Jr Loius V.Gerstner’s book “Who Says Elephants Can’t Dance?” is not an autobiography of Gestner while it is brief of his seven year stint in IBM as its CEO. The book presents Gestner’s work of turning around the sinking ship “IBM”. Gestner has scripted his strategies of patching the hole in the hull to resurrecting the elephant to its position of market leadership. Gestner identifies Marketing Myopia and inward looking approach as the centre problem for IBM & also presents his opinion about Merger & Acquisition, leadership and corporate culture of IBM.
As the name suggests, Gestner has repeatedly mentioned “IBM’s massive size” hence the common noun “Elpehant” figures in the book’s title. Gestner is very vocal about the resistance in IBM culture to change. Every chapter of the book talks about internal resistance in form of internal department ego clashes, process driven culture & excessive decentralization which leads to slow decision making leading to an obsolete strategy of IBM. Gestner also talks about excessive love of IBM team with its Operating OS2 which in the marketing parlance can be termed as marketing myopia.

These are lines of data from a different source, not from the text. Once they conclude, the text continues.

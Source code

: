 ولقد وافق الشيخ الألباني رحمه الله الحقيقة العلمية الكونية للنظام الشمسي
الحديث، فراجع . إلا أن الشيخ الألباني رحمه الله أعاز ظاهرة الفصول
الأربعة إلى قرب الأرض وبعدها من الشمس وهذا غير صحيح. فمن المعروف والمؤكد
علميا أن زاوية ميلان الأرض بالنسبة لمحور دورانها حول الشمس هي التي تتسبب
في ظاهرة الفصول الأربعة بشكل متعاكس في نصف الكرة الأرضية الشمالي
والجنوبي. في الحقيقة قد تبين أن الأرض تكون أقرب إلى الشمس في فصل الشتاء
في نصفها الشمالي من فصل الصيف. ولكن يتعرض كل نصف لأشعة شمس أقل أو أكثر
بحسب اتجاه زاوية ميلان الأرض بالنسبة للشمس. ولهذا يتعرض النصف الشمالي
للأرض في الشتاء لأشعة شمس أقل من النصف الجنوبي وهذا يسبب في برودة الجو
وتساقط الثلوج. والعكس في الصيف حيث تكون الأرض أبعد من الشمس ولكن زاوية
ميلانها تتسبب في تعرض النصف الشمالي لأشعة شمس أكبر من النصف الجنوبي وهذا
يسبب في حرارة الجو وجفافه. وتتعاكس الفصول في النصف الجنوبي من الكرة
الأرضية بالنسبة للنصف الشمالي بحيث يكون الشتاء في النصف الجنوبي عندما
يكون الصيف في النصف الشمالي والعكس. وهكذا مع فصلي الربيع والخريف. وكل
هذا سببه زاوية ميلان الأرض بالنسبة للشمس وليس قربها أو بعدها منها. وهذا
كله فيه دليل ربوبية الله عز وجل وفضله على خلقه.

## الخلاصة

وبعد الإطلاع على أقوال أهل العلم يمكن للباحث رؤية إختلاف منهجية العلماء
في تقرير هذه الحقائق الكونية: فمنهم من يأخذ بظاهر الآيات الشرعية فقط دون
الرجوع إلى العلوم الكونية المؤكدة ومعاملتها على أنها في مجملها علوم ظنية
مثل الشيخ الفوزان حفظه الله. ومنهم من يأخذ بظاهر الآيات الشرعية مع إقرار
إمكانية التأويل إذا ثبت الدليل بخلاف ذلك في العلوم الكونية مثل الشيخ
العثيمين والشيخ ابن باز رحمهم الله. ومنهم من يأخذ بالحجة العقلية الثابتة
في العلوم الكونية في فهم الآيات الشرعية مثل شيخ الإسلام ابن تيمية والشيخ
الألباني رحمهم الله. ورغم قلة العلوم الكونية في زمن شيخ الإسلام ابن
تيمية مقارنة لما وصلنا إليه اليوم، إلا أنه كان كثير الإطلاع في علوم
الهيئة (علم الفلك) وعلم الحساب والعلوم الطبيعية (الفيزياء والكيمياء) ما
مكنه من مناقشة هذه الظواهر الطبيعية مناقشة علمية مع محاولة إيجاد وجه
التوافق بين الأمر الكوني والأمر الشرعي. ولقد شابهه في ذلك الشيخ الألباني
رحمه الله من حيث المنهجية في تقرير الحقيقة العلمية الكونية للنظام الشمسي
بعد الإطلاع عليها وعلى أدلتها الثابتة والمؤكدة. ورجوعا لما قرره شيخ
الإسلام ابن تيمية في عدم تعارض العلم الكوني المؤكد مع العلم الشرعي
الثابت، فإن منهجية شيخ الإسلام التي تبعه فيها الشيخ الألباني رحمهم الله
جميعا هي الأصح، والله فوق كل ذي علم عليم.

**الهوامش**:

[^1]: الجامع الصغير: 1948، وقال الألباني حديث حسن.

The decline of the IBM in the early 1990s can understood by “S-Curve Theory” also commonly known as “Innovator’s Dilemma”. In IBM’s case, IBM is the innovator of OS2 operating system and was obsessed with its brain child. This combined with the inward looking approach did not allow IBM to adopt greater return offering technologies springing in the technology environment.
Prior to Gestner’s tenure in IBM, IBM’s management team had laid out strategic vision for IBM’s entry into newer technological arenas. However, the internal resistance combined with a vision without details lead to non-execution of the laid out strategy. Gestner is of the view that “Good Strategy is long on details” and hence his ability to execute the strategy is commendable. He dismisses the common phrase ”Small is Beautiful, Big is Bad” and comments “focus combined with good leadership can enable an elephant to be nimble and flexible.”
The book may be misconceived by many as one filled with technical jargons, in reality the book is simple to read and does not bore one with management terms owing to the non-tech background of the author. Book should not be understood as one meant for offering management magical potions to its readers. Readers who have watched & understood the recent print & television advertisements of consulting giant “Accenture” featuring an elephant performing “Surfing Stunts in Ocean’s High Tides” can easily understand the essence of the book.
A recent debate in the class was on the fact that majority of disruptive technologies are made by smaller companies than the bigger/blue chip companies. Incidentally the debate touched upon areas like Marketing Myopia, S-Curve dilemma OR Innovator’s dilemma and process versus agility. This article will web together all the above mentioned concepts and present my inference that marketing myopia is the underlying cause for process orientation and innovator’s dilemma and hence is the major reason for low innovation in the bigger organizations.
NOTE: Paragraphs in italics hence forth are intended as an explanation of concepts for readers non-acquainted with the concepts dealt in the article.
Marketing Myopia: Short sighted and inward looking approach tomarketing that focuses on the needs of the firm instead of defining the firm and its products in terms of the customers’ needs and wants. Such self-centred firms fail to see and adjust to the rapid changes in their markets and, despite their previous eminence, falter, fall, and disappear.
Process Orientation & Innovation do not go together: Process Orientation is sometimes a resultant of Myopic View of companies. Myopic Companies sometimes are so much in love with their products or services (Marketing Myopic Companies) that they design their process in and around for better performance of their product and loose sight of consumer needs especially latent needs which cannot be satisfied by the product in focus and hence we do not find path breaking innovations from these myopic companies. Their innovations are limited to processes and services around their current product only.
S-Curve Dilemma OR Innovators’ Dilemma: The curve is drawn between Growth Rate (Y Axis) and Time (X Axis) for innovations. Each S-Curve represents Growth Rate versus Time Graph for different innovations. It is observed and indicated in the graph after a period of time it is important for an organizations to move on to the newer innovations in order to reap a better ROI in the coming future. In the curve displayed, organization which has adopted innovation represented by Orange Curve should adopt newer innovation represented by Blue Curve. However larger organizations sometimes do not adopt newer innovations, this is called as S-Curve Dilemma or Innovator’s Dilemma.
Innovative companies also sometimes fall prey to marketing myopia. An innovative company which has put in lot of efforts to innovate a product/service and hence the organization’s image is based on that particular innovation would find it difficult to innovate a product/service which will make the earlier innovation non-useable (a disruptive innovation) i.e. becomes myopic with the earlier innovation. Therefore, these myopic companies sometimes either do not adopt or do not innovate newer disruptive technologies. For Example: Microsoft would not like to innovate a new platform which may put Windows into obsolesce as Microsoft’s image is based on Windows.
At the heart of low-innovation is excess of love with product (Marketing Myopia) which inturn causes Process Orientation and Innovator’s Dilemma and hence is termed as THE cause for low innovation in the article.